JEAN FOUQUET

Of far greater importance is the school which flourished at Tours, for here at last we meet with clearly marked personalities whose names are definitely connected with extant works, even if the character of their art remains essentially Flemish. The best known artist of this group is Jean Fouquet (c. 1425–1480?), who was Painter to Charles vii. and Louis xi. and wrought the wonderful miniatures in the famous Book of Hours at Chantilly. He was distinctly more successful as an illuminator than as a painter, although his masterpiece, the Chevalier diptych (of which one wing is at the Antwerp and the other at the Berlin Museum), is a work of considerable merit. The Louvre owns an interesting painting from his brush—the portrait of the corpulent Chancellor of France, Guillaume Juvénal des Ursins, Baron de Trainel (No. 288). He is depicted in three-quarter profile to the right, dressed in a fur-edged red robe, with hands folded in prayer, before an open book on a cushion. The pilasters in the rich architectural setting terminate in two bears supporting the Chancellor’s coat of arms. This important picture was bought in 1835 for the sum of £36. It was then attributed to Michael Wohlgemuth!

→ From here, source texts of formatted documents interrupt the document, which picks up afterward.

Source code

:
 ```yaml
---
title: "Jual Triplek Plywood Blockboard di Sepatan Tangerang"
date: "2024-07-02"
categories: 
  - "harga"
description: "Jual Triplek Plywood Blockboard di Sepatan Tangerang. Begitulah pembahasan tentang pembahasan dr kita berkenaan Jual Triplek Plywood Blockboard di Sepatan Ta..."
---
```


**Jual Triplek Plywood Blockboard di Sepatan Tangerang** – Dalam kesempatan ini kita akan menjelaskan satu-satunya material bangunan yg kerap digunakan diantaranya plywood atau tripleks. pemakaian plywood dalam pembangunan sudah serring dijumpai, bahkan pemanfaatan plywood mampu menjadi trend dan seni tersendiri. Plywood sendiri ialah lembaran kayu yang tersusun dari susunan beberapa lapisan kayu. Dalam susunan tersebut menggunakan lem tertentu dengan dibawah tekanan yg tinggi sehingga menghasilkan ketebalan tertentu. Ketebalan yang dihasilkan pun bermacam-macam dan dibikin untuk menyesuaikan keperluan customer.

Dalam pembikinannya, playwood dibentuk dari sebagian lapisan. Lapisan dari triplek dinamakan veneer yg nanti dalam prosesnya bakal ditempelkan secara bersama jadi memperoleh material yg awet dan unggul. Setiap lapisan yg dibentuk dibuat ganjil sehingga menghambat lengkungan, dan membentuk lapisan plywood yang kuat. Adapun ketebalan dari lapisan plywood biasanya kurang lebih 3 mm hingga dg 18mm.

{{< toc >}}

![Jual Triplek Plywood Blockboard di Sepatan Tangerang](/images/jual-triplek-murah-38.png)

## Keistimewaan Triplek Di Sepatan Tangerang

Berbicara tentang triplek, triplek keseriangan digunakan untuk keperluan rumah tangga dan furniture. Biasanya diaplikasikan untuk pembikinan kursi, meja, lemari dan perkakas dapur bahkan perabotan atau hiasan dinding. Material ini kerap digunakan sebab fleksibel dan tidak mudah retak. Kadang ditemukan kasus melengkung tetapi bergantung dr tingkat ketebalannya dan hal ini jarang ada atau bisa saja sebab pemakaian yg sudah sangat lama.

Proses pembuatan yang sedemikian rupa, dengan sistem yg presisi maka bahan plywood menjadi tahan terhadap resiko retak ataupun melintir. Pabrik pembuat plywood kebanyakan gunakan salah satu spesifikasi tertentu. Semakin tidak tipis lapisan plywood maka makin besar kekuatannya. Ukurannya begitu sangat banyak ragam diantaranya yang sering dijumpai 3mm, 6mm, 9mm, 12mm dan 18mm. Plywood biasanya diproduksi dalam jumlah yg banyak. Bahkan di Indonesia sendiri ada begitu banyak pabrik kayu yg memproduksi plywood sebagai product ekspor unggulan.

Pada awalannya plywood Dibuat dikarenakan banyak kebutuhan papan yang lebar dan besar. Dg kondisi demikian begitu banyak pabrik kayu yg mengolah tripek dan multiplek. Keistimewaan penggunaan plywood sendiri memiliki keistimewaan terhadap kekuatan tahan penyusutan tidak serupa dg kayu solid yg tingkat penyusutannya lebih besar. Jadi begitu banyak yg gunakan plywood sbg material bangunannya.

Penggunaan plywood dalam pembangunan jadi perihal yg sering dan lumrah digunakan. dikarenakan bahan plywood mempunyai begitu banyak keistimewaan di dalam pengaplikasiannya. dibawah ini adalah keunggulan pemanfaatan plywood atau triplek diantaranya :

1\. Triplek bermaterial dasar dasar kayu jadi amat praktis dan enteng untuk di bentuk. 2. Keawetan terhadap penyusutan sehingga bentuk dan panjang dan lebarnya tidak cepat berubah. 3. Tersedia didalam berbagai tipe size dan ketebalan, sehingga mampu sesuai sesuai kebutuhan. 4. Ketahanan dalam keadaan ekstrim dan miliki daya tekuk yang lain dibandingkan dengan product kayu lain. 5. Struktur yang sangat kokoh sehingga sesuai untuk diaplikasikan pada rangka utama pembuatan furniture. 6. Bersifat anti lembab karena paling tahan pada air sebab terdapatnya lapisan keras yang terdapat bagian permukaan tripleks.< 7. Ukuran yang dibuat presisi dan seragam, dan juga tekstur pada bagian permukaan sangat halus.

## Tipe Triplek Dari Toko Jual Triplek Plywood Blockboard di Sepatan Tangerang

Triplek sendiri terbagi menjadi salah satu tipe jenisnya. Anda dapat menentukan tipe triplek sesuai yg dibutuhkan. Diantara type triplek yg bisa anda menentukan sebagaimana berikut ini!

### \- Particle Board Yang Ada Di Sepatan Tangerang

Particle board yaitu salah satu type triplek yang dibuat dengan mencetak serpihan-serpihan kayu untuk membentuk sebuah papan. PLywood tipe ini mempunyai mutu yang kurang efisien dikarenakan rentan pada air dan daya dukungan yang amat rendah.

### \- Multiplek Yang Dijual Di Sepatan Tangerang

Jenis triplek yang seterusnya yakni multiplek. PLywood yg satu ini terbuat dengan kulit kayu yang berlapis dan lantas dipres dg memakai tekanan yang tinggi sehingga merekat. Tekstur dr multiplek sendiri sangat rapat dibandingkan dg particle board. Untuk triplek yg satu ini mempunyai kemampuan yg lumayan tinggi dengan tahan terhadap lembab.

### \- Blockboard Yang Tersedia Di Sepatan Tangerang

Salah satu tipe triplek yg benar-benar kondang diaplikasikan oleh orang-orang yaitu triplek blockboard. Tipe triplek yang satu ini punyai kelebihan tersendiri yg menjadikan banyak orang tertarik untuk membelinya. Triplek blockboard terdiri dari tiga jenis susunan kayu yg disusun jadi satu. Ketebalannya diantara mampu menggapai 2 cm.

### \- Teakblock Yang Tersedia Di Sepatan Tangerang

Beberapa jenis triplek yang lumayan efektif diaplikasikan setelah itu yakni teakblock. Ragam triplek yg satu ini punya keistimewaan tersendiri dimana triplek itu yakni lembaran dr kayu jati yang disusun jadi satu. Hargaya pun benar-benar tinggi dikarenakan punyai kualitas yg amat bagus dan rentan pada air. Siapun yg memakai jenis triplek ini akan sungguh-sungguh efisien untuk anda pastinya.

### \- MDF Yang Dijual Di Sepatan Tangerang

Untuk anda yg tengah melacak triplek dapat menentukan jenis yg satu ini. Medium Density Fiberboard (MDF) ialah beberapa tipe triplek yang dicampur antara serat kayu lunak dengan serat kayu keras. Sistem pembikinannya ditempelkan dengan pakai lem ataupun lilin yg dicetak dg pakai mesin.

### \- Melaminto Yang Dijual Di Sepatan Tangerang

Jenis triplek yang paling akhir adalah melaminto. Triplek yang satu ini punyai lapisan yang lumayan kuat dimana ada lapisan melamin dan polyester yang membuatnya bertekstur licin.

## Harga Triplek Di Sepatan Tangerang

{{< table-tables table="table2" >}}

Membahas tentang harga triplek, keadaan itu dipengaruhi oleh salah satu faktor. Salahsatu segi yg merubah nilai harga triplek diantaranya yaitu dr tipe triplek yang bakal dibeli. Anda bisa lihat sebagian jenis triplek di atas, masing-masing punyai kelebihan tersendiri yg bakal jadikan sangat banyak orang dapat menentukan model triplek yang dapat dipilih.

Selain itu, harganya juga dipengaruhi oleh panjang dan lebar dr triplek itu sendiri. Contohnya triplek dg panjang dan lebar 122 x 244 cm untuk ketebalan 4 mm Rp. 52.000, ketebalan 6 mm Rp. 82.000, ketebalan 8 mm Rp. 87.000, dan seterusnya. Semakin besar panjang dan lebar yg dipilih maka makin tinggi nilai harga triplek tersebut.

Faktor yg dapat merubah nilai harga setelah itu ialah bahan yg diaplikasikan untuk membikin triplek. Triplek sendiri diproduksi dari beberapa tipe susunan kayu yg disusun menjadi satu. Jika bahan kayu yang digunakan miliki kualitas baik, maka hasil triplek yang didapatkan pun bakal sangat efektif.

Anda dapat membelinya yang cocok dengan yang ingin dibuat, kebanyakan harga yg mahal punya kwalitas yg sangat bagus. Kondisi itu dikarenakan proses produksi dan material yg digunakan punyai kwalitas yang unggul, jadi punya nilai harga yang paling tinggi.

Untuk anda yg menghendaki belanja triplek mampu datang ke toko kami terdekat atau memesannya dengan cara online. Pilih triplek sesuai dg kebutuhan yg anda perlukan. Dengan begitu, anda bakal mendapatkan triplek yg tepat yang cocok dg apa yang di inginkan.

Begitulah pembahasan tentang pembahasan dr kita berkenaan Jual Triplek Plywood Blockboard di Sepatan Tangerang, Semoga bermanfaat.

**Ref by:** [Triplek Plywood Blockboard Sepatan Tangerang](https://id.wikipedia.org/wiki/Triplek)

Fouquet is known to have painted Charles vii. in 1444; but the Portrait of Charles VII., King of France (No. 289), with the inscription along the top, “le très glorieux roy de france,” and below, “charles septiesme de ce nom,” cannot certainly be identified with the picture referred to in contemporary records. The Louvre picture was acquired in 1838 for £18.

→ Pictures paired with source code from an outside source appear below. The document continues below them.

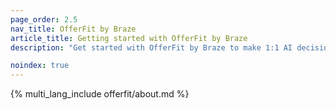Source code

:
 ```yaml
---
page_order: 2.5
nav_title: OfferFit by Braze
article_title: Getting started with OfferFit by Braze
description: "Get started with OfferFit by Braze to make 1:1 AI decisions that maximize any business metric!"

noindex: true
---
```


{% multi_lang_include offerfit/about.md %}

The name of Jean Fouquet has for a long time been connected with the admirable little portrait known as The Man with the Wineglass (No. 1000, formerly No. 1000a). It was shown as a work of Fouquet at the Exhibition of French Primitives; and the attribution is still maintained by many French critics, although in the official Catalogue the picture is given to an Unknown French painter of the fifteenth century known as “The Master of 1456” from a dated picture in the Liechtenstein Gallery in Vienna. The whole style of the painting would, however, point to German origin, the only thing French about the picture being the type of the personage represented. It is interesting to note that this portrait, which was bought from a Paris dealer in 1906 for £7600, was formerly in the collection of Count Wilczek in Vienna, and was bought by its former owner at Ulm. It is probably the work of a painter of the Swabian school.